Lisa Dawn Fuillerat (née Nall; 3 September 1965 – 24 February 2017) was a math teacher. She was born in Hialeah, Florida, on September 3, 1965, to Cynthia Hailer and Johnny Nall, studied in the Hialeah High School and obtained a bachelor's degree from Florida Southern College in Lakeland, Florida. In 1990s, she met her husband, Vincent Fuillerat, with whom she had two children, Michael and Amanda. They separated in 2014 and that same year, Nall moved into the home of a colleague, Samara Routenberg, and lived there until her death.
Samara L. Routenberg (27 December 1977 – 24 February 2017) was an assistant principal and testing coordinator, as well as former math teacher. She was born on December 27, 1977, in Harvey, Illinois to David and Kerri Routenberg. In 2010, she received a Magna Cum Laude master's degree at Nova University. She started to work in 2001 as a math teacher and soon after she worked in the Florida Department of Education. Later on, she got a job as assistant principal at Lake Gibson Middle School in Lakeland, Florida, where she worked until her death.

==Perpetrator==
Vincente "Vince" P. Fuillerat (3 November 1963 – 24 February 2017) was an electronic security consultant. He was born to Vincente Fuillerat Sr. and an unknown mother. Little is known about his life except that he married Lisa Heiler in the late 1980s or early 1990s, and had two children with her, Vincent Michael and Amanda Nicole.

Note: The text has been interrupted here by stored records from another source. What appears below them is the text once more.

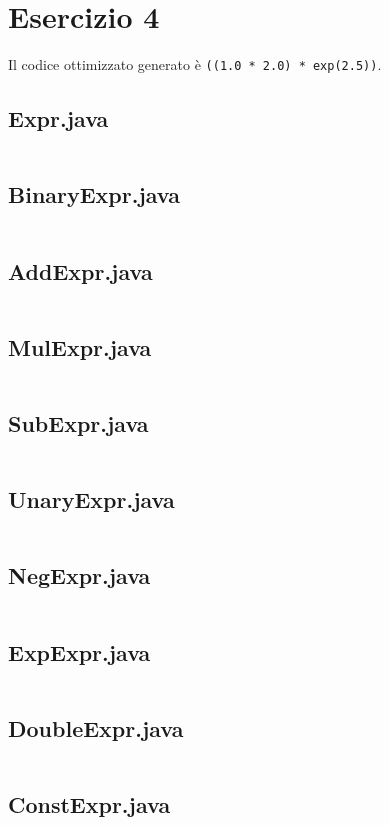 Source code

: \section*{Esercizio 4}

Il codice ottimizzato generato è \texttt{((1.0 * 2.0) * exp(2.5))}.

\subsection*{Expr.java}
\inputminted{java}{tex/src/4/Expr.java}

\subsection*{BinaryExpr.java}
\inputminted{java}{tex/src/4/BinaryExpr.java}

\subsection*{AddExpr.java}
\inputminted{java}{tex/src/4/AddExpr.java}

\subsection*{MulExpr.java}
\inputminted{java}{tex/src/4/MulExpr.java}

\subsection*{SubExpr.java}
\inputminted{java}{tex/src/4/SubExpr.java}

\subsection*{UnaryExpr.java}
\inputminted{java}{tex/src/4/UnaryExpr.java}

\subsection*{NegExpr.java}
\inputminted{java}{tex/src/4/NegExpr.java}

\subsection*{ExpExpr.java}
\inputminted{java}{tex/src/4/ExpExpr.java}

\subsection*{DoubleExpr.java}
\inputminted{java}{tex/src/4/DoubleExpr.java}

\subsection*{ConstExpr.java}
\inputminted{java}{tex/src/4/ConstExpr.java}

==Events prior to the murder==

In 2014, Lisa Fuillerat moved from her family home to Samara Routenberg's home located on Hickory Creek Drive in Brandon, Florida, a community close to Tampa. During that period, they began a hidden relationship, as Routenberg was Fuillerat's supervisor.
Contemporarily, Fuilerat began divorce proceedings against her husband, but he declined to sign the proper documents or accept a formal divorce.

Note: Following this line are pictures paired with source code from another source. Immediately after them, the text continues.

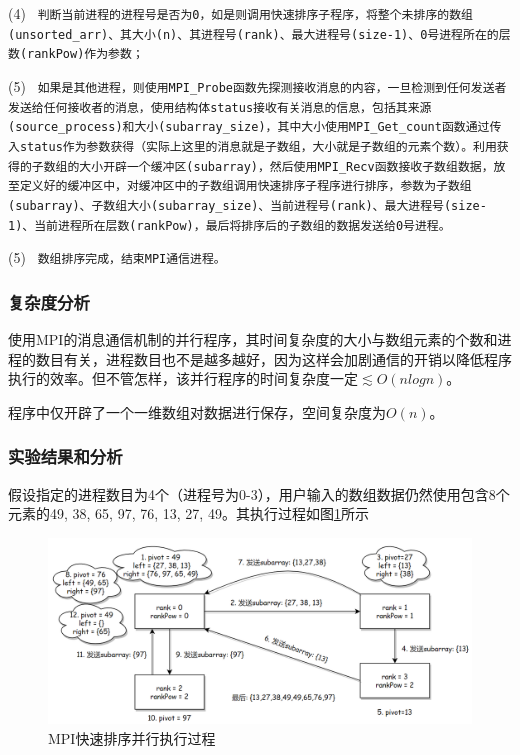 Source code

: \documentclass[supercite]{Experimental_Report}
\theoremstyle{definition}
\begin{document}
(4) \texttt{ 判断当前进程的进程号是否为0，如是则调用快速排序子程序，将整个未排序的数组(unsorted\_arr)、其大小(n)、其进程号(rank)、最大进程号(size-1)、0号进程所在的层数(rankPow)作为参数；}

(5) \texttt{ 如果是其他进程，则使用MPI\_Probe函数先探测接收消息的内容，一旦检测到任何发送者发送给任何接收者的消息，使用结构体status接收有关消息的信息，包括其来源(source\_process)和大小(subarray\_size)，其中大小使用MPI\_Get\_count函数通过传入status作为参数获得（实际上这里的消息就是子数组，大小就是子数组的元素个数）。利用获得的子数组的大小开辟一个缓冲区(subarray)，然后使用MPI\_Recv函数接收子数组数据，放至定义好的缓冲区中，对缓冲区中的子数组调用快速排序子程序进行排序，参数为子数组(subarray)、子数组大小(subarray\_size)、当前进程号(rank)、最大进程号(size-1)、当前进程所在层数(rankPow)，最后将排序后的子数组的数据发送给0号进程。}

(5) \texttt{ 数组排序完成，结束MPI通信进程。}



\subsubsection{复杂度分析}
使用MPI的消息通信机制的并行程序，其时间复杂度的大小与数组元素的个数和进程的数目有关，进程数目也不是越多越好，因为这样会加剧通信的开销以降低程序执行的效率。但不管怎样，该并行程序的时间复杂度一定$\lesssim O(nlogn)$。

程序中仅开辟了一个一维数组对数据进行保存，空间复杂度为$O(n)$。
\subsubsection{实验结果和分析}
假设指定的进程数目为4个（进程号为0-3），用户输入的数组数据仍然使用包含8个元素的49, 38, 65, 97, 76, 13, 27, 49。其执行过程如图\ref{fig:p2}所示

\begin{figure}[ht]
\centering
\includegraphics[scale=0.6]{MPI_quick_sort.png}
\caption{MPI快速排序并行执行过程}
\label{fig:p2}
\end{figure}
\end{document}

On October 2, 2015, Vincente Fuillerat entered Routenberg's home from the garage door. When Routenberg noticed his presence, she confronted him, and expelled him. Fuillerat left, but returned carrying an "unknown blunt object". He struck Routenberg's face several times, and slammed her head against the pavement.

Fuillerat was arrested and charged with aggravated battery and burglary. Because he did not have previous charges in Florida, he was sentenced to 36 months in probation and had to pay $6,040 for Routenberg's medical bills. Three days later, Routenberg signed an order of restriction.

On October 21, 2015, Lisa Fuillerat filed for a dissolution of marriage in Polk County. However, due to his opposition, the divorce process extended at least one and a half years more. During that time she and Routenberg acquired two pistols and began to practice at local shooting ranges.

==Murder==
On February 24, 2017, at around 6:30 as seen in the Routenberg vigilance cameras, Vincent Fuillerat broke into the couple's house wearing a bulletproof vest and armed with a shotgun. Both Lisa Fuillerate and Samara Routenberg noticed the entrance of the suspect, as alarms began to ring shortly after Fuillerat entered the premises. The Fuillerats and Routenberg began shooting for an undetermined period of time. The two women managed to wound Vincente Fuillerat several times, but were ultimately killed. Vincente Fuillerat then wrote a suicide note and killed himself.

==Aftermath==
Next day, the three corpses were discovered, and as the letter depicted, Fuillerat's motives for killing were mainly jealousy and impotence. According to Fuillerat's attorney, Ralph Fernandez, in an interview with the New York Post – "He felt the relation was immoral; He called it a lot worse than that. He said, "I can't compete with that".

==Media==
The case was featured in the Investigation Discovery series, Forbidden: Dying for Love, in the third season in a chapter named "The Sum of Love", in which, Lisa Fuillerat is portrayed by Michelle D'Alessandro Hatt, and Vincente is portrayed by Scott Patrick McLaren.